As a little girl, I remember clearly, driving with my dad down this same stretch of land, off I5. Compared to where we lived at, the place seemed barren…

No Costco. No Target. No dozens of others stores, let along apartments, as far as the eye can see.

And wise one, with the thick, calloused hands told me…I remember it clearly, just like it was yesterday…

“See this area? It won’t be long until it become a full blown city. When you grow up, you won’t even recognize this place.”

I thought my old man, who I now realize was the prophetic one, could see into the future. Sorrow filled his eyes as he knew what this once one restaurant and one gas station would become.

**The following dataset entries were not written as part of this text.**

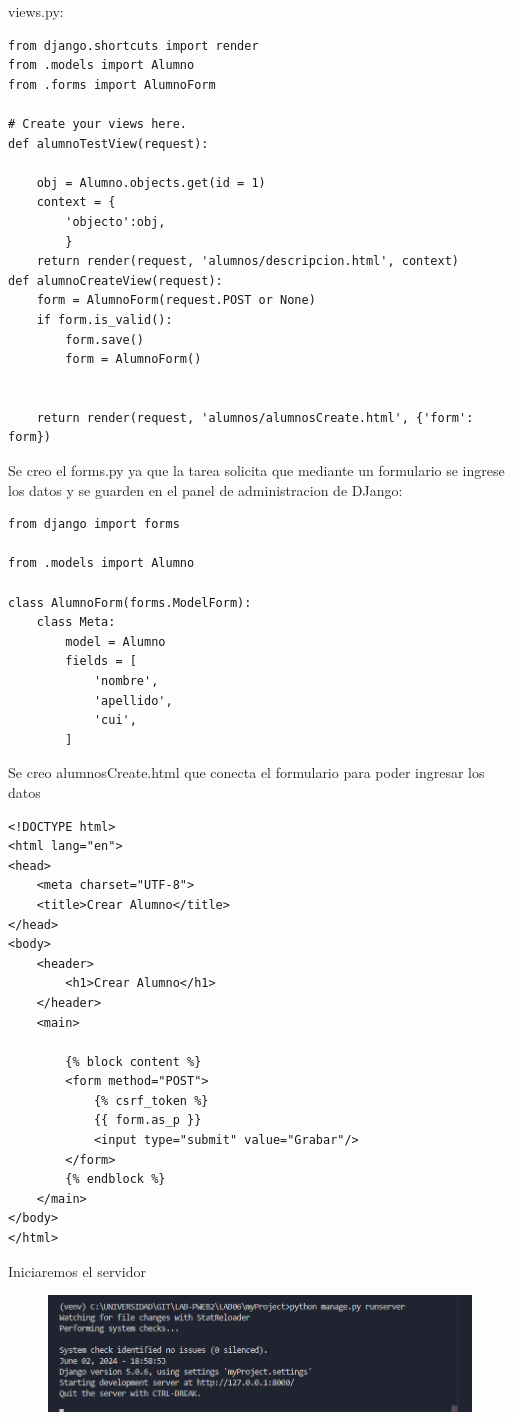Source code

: \documentclass{article}
\begin{document}
\item  views.py:
 
\begin{lstlisting}
from django.shortcuts import render
from .models import Alumno
from .forms import AlumnoForm

# Create your views here.
def alumnoTestView(request):
    
    obj = Alumno.objects.get(id = 1)
    context = {
        'objecto':obj,
        }
    return render(request, 'alumnos/descripcion.html', context)
def alumnoCreateView(request):
    form = AlumnoForm(request.POST or None)
    if form.is_valid():
        form.save()
        form = AlumnoForm()
        
    
    return render(request, 'alumnos/alumnosCreate.html', {'form': form})

\end{lstlisting}
\newpage
 \item Se creo el forms.py ya que la tarea solicita que mediante un formulario se ingrese los datos y se guarden en  el panel de administracion de DJango:
	
\begin{lstlisting}
from django import forms

from .models import Alumno

class AlumnoForm(forms.ModelForm):
    class Meta:
        model = Alumno
        fields = [
            'nombre',
            'apellido',
            'cui',
        ]

\end{lstlisting}

 \item Se creo  alumnosCreate.html que conecta el formulario para poder ingresar los datos
 
\begin{lstlisting}
<!DOCTYPE html>
<html lang="en">
<head>
    <meta charset="UTF-8">
    <title>Crear Alumno</title>
</head>
<body>
    <header>
        <h1>Crear Alumno</h1>
    </header>
    <main>

        {% block content %}
        <form method="POST">
            {% csrf_token %}
            {{ form.as_p }}
            <input type="submit" value="Grabar"/>
        </form>
        {% endblock %}
    </main>
</body>
</html>

\end{lstlisting}

 \item Iniciaremos el servidor
 
     \begin{figure}[H]
           \centering
           \includegraphics[scale=0.7]{latex/img/img5.png}
     \end{figure}
     
\end{document}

He knew you couldn’t stop the ever growing expansion of people. And he was right. They came.

And yet, I remember an ache in his voice, as he spoke forward in time. An almost wanting to turn his own childhood backwards, to a time when the world was simpler…

When grass and that one gas station, open skies, and fruit trees fed creation, remained and never died in the crevasses of the mind.

I sit at a restaurant.

Faces are stuck in their few inch, shiny screens. Do they not see the person sitting across from them?

Have they not experienced loss, like I did of my father…Reminding them that time is but a vapor and nothing is guaranteed?

Why do we throw it all away? The sound of the robins announcing Spring; the grass that gives life to the small and unseen?

Have we thought our way is better? Convinced ourselves that cement kingdoms will not collapse, ever?

Have we forgotten the earth that feeds us, takes care of us still today? The trees that fill our lungs with oxygen?

When did we turn inward, selfish, and decided to burn it all down?

I remember another garden.

The one God placed his children in. To live and move and have their being. To take care of and nurture and feed them from what He had given.

But they too, wanted something more. Something better than what God had offered them.

Greed filled their hearts until they made their own choices. Using knowledge as a weapon to dethrone the commands of God.

And yet, don’t we still do the same?

Take what He has given us and proclaim and paste our own brand over what He has created?

Don’t we long to build our own kingdoms, open up our own access to the world…Because living and loving, eating and embracing our own family isn’t enough.

We look and keep looking.

Isn’t that what all the peering into our small shining screens has been all about?

Being dissatisfied. Having discontent hearts. Longing for more than the plenty God has given us.

And still, we are all guilty. Each and every one of us.

We may not cut the trees down and build cement castles with our very own hands. But even then, we are a society discontent…

As marketing swims into our subconscious and lures us to a life where we must have this. We must have that.

When will we be content? When the deer are no more and the apples have rotted? When the grass has all turned to concrete and our walls stop promising safety?

And will we ever find true joy? Joy that comes from not building bigger and better, but is often found is living simpler, for the here, now. Seeing and really embracing the ones that we love.

My father was right that day as we drove in his car down our now growing land, where the sky line is blinded out by big buildings…

Promising a major city where farm land used to be.

Still, I would be naive to think I could stop it.

Ignorant to think the whole world collectively will stop taking over God’s creation, polluting it with zombie-like walkers strung out and begging on the streets…

And that we’ll never go back to small town living.

Yet, in my heart, I will appreciate what my dad valued. Hold onto those memories where a man and his daughter breathed in the country air, and held on, just for a moment…

Before phones and buildings took over the world.

Blinding us from the beauty of the people who are near us, and the creation that has only blessed us…

Announcing from the skies line, what we were actually made for.